Well, I guess when I say, "other groups," I really mean Asians, right. And I'm sorry, but it's true. No, Asians weren't brought here as slaves, in ships packed to the gills. Instead they had to pay for the right to immigrate here, in ships packed to the gills. They had to deal with being rounded up, having their property seized and being sent to camps because they were all security risks during the Second World War. But, and this is probably going to sound screamingly racist, there is a culture there, there is a notion that education is the path to empowering yourself, a notion stretching all the way back to dynastic China, when entering civil service via the national exam was the quick way to advancement. African-American activists state that the reason why African-Americans embrace thug life is because they feel disenfranchised; that they have no other options, so of course they turn to that. I think it's a bit of a chicken and the egg argument. Yes, they are severely limited. But there is a darker aspect to African-American culture, one that you will see if you live in areas dominated by African-Americans (which I do), or even if you just watch enough African-American programming; I've seen this subject touched on in episodes of Fresh Prince, Boondocks and in Chris Rock's standup. It's a standpoint that says education is bad, is selling out, is somehow not black, that seeking a higher standard of living by going to college is worthy of nothing but contempt and mockery. More than anything else, it is that that needs to be addressed, and that's what Bill Cosby was trying to get at when he made the comments he made a few years ago. That is not something that the government can change, that is not something that anyone but African-Americans can change. And they should, damn it. Hasn't it been long enough? Haven't enough people fought and bled and cried for those rights? Did Martin Luther King and Malcolm X fight, preach and die just so African-Americans could enjoy their BET and $2 fried chicken?
Nothing in all the world is more dangerous than sincere ignorance and conscientious stupidity.
-Martin Luther King, Jr.

Wednesday, May 03, 2006

Improv Where?

Improv Everywhere! Caught a link to the Best Buy mission on a news site and was immediately entranced/amused. Haven't really had the time to look through many, but every one of their missions looks fun. As a U2 fan myself, I definitely appreciated this one, though I wish they had video of it up. It does kind of suck that cops are frequently called in, but it's understandable.

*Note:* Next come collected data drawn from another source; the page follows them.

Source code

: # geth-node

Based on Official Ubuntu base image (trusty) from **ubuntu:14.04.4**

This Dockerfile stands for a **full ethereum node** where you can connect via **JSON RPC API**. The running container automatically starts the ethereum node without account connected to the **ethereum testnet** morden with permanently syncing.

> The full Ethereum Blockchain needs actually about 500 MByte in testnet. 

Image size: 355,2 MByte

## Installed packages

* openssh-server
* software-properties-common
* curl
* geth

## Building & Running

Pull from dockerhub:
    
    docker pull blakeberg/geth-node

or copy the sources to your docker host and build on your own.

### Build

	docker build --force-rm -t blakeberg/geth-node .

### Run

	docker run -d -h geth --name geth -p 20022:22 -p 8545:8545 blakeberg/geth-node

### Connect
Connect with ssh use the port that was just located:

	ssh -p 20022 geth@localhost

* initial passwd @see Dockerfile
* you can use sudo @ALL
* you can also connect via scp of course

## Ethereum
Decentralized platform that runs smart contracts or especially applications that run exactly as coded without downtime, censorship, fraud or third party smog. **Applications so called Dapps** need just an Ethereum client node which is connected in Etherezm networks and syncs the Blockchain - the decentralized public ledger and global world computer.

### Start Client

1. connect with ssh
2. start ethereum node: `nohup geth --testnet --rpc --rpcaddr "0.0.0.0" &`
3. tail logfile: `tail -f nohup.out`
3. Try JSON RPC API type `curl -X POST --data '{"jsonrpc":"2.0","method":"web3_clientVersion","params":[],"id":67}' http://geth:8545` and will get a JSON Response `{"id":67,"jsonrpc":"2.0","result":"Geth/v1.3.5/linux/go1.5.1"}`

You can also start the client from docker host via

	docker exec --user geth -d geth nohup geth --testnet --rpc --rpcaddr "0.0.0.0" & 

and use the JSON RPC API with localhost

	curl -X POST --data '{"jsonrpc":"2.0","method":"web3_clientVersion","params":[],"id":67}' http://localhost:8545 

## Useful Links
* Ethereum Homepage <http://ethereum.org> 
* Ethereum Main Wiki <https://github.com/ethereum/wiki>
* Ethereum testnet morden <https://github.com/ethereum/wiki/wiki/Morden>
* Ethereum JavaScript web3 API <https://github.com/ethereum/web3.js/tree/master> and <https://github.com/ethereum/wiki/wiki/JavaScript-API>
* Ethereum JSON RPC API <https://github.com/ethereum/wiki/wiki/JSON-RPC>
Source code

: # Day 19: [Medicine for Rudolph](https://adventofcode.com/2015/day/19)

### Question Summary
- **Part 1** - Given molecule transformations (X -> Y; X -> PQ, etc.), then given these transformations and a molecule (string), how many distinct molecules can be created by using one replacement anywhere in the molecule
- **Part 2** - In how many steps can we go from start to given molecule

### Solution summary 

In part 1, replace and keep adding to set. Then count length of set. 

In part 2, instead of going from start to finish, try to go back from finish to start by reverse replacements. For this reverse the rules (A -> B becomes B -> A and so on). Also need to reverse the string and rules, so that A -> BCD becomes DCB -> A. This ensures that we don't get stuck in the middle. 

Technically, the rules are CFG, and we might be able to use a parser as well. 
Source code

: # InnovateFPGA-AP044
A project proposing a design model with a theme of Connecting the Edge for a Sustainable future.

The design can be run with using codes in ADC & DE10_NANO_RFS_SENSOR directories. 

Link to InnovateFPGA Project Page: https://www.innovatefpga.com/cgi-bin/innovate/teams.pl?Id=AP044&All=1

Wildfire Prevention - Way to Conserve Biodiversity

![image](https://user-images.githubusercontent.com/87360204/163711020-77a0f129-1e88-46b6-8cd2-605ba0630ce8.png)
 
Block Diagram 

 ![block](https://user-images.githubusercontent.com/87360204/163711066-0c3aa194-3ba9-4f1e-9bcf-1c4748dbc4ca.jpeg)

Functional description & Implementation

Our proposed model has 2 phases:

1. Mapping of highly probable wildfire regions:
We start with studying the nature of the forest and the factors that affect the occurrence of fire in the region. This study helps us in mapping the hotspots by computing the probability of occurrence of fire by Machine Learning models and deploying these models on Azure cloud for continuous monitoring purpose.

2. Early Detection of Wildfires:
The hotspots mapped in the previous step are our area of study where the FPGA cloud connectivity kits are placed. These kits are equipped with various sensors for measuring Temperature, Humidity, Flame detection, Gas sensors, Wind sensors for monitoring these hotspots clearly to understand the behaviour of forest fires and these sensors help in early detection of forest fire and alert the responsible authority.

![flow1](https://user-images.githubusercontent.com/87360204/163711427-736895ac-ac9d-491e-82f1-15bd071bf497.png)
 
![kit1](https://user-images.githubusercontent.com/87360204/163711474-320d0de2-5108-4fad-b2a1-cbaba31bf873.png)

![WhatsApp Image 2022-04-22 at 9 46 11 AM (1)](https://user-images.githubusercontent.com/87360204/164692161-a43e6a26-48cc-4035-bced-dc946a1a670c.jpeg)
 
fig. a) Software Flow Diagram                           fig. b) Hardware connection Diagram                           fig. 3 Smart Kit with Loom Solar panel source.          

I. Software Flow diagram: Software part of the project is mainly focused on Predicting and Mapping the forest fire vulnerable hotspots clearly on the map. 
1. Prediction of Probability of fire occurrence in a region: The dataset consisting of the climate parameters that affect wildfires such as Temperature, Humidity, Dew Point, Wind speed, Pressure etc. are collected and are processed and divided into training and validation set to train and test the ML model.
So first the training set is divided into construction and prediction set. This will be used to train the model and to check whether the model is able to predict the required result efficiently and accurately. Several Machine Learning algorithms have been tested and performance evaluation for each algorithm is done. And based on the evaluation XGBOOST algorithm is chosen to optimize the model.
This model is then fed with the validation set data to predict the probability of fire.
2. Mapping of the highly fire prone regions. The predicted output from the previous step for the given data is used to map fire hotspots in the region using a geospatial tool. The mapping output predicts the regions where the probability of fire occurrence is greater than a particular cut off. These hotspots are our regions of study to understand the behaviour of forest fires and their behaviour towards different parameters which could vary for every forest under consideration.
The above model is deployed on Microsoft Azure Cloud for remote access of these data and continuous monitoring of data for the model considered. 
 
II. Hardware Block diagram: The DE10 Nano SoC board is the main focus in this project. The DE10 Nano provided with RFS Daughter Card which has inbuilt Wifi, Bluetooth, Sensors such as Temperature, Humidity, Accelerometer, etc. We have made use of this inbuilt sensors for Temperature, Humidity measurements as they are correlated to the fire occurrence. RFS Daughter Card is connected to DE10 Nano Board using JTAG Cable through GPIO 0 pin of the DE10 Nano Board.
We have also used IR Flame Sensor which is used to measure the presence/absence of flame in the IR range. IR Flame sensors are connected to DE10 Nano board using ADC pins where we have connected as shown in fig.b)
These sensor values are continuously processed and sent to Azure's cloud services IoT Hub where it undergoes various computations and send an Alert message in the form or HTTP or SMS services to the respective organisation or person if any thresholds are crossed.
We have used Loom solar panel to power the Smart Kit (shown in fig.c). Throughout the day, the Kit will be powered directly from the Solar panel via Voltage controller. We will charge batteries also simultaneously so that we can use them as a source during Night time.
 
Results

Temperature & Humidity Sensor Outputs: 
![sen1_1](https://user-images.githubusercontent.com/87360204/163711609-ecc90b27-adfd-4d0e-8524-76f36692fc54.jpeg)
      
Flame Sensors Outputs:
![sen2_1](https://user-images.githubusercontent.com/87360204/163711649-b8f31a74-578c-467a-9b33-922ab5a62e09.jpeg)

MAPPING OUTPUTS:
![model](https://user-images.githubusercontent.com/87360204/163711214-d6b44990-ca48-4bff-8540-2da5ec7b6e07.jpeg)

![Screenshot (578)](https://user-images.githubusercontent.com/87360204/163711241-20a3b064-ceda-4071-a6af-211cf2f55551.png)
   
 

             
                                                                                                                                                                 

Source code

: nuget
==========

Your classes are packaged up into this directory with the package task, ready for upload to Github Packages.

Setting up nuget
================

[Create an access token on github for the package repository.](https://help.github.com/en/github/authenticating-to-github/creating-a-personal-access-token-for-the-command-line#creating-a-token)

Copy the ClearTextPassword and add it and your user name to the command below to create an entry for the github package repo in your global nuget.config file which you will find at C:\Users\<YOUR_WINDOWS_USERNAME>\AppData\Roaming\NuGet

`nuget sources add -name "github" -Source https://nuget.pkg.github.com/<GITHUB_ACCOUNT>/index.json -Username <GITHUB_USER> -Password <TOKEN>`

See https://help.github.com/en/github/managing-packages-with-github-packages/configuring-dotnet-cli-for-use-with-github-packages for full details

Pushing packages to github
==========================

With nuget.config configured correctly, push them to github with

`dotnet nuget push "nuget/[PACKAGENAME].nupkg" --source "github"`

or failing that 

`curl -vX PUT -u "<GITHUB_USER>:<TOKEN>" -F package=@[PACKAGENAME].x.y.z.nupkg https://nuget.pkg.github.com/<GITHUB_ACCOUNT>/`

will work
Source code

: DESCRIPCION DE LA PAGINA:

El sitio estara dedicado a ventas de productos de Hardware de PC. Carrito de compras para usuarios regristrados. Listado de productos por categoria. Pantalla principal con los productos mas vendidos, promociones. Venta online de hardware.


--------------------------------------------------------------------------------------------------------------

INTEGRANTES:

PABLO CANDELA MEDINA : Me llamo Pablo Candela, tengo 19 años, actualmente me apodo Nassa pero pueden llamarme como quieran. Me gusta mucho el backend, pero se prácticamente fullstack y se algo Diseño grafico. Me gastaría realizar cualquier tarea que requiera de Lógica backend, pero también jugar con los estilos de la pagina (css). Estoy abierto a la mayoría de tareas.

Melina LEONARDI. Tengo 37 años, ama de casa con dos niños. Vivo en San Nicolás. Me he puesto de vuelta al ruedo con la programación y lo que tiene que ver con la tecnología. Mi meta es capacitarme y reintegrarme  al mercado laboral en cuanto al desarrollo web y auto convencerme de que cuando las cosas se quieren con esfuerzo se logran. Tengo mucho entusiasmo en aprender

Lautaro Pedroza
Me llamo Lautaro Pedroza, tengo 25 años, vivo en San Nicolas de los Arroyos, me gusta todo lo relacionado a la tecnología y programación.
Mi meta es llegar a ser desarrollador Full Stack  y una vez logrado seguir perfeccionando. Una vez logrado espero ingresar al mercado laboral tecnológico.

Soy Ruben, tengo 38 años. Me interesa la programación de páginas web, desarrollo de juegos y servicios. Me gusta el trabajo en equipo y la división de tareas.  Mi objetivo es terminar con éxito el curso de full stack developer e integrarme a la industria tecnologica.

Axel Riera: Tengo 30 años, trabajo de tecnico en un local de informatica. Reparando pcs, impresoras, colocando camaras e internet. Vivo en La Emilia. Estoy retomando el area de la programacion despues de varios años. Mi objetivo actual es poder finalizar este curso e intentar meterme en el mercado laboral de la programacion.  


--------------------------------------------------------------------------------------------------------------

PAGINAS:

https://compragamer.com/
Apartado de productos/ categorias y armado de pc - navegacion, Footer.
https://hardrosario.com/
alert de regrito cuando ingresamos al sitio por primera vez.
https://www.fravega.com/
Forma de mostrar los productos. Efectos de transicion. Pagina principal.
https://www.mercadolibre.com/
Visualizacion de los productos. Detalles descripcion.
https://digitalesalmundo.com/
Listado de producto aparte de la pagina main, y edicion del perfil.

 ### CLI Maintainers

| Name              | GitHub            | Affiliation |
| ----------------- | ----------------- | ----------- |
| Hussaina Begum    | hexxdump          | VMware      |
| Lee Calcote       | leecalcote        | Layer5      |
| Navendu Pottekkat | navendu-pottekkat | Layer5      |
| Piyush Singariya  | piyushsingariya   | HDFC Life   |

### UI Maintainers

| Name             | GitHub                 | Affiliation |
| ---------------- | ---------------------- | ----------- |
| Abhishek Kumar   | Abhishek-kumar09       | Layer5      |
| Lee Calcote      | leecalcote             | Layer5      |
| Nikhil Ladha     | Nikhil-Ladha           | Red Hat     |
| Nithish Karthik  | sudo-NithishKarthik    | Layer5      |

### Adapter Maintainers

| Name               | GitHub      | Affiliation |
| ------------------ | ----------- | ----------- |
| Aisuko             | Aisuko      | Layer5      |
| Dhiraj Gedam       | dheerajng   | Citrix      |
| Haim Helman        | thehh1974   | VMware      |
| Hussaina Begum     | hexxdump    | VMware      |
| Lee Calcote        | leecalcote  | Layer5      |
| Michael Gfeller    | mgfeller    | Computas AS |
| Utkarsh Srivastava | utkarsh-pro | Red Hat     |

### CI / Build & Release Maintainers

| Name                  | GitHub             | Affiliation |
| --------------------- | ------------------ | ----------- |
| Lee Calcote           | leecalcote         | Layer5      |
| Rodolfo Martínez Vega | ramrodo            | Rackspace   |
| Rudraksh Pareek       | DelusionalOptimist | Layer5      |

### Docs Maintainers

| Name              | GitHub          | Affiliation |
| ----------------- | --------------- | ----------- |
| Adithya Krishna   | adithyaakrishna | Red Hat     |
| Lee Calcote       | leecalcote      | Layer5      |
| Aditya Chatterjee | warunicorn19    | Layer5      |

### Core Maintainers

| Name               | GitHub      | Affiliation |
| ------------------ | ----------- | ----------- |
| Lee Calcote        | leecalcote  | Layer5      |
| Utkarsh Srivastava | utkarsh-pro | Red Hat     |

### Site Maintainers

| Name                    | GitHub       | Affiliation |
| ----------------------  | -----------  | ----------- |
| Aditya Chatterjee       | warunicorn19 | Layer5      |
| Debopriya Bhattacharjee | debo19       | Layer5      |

I noticed off their FAQ that the core of people met at a UCB Improv class; I'm thinking I really need to get my ass into one of those, as I've heard nothing but good things about them. Unfortunately - you guessed it - I have no money.

Tuesday, May 02, 2006

They'll Nuke You...If They Can Figure Out Where You Are

So apparently Americans aged 18-24 don't know where anything in the world is. Literally. In fact, not only do they not know, they don't care:
Fewer than three in 10 think it important to know the locations of countries in the news and just 14 percent believe speaking another language is a necessary skill.
I'd like to take this moment to point out that on cnn.com's crappy quiz (you can find the link off the article page), I got perfect. Go me! That said, I fully admit there's about 40 states I couldn't name - but hey, they're all red states, so who cares, right? Heh. Of course, I'm just outside the age demographic in question. Ain't it cool what a difference a year of life/education makes? Apparently it makes me worthy of this statement:
Excellent work! You must read the atlas in your spare time.
Yeah, maybe I do...and maybe I'm just not a dumb bastard.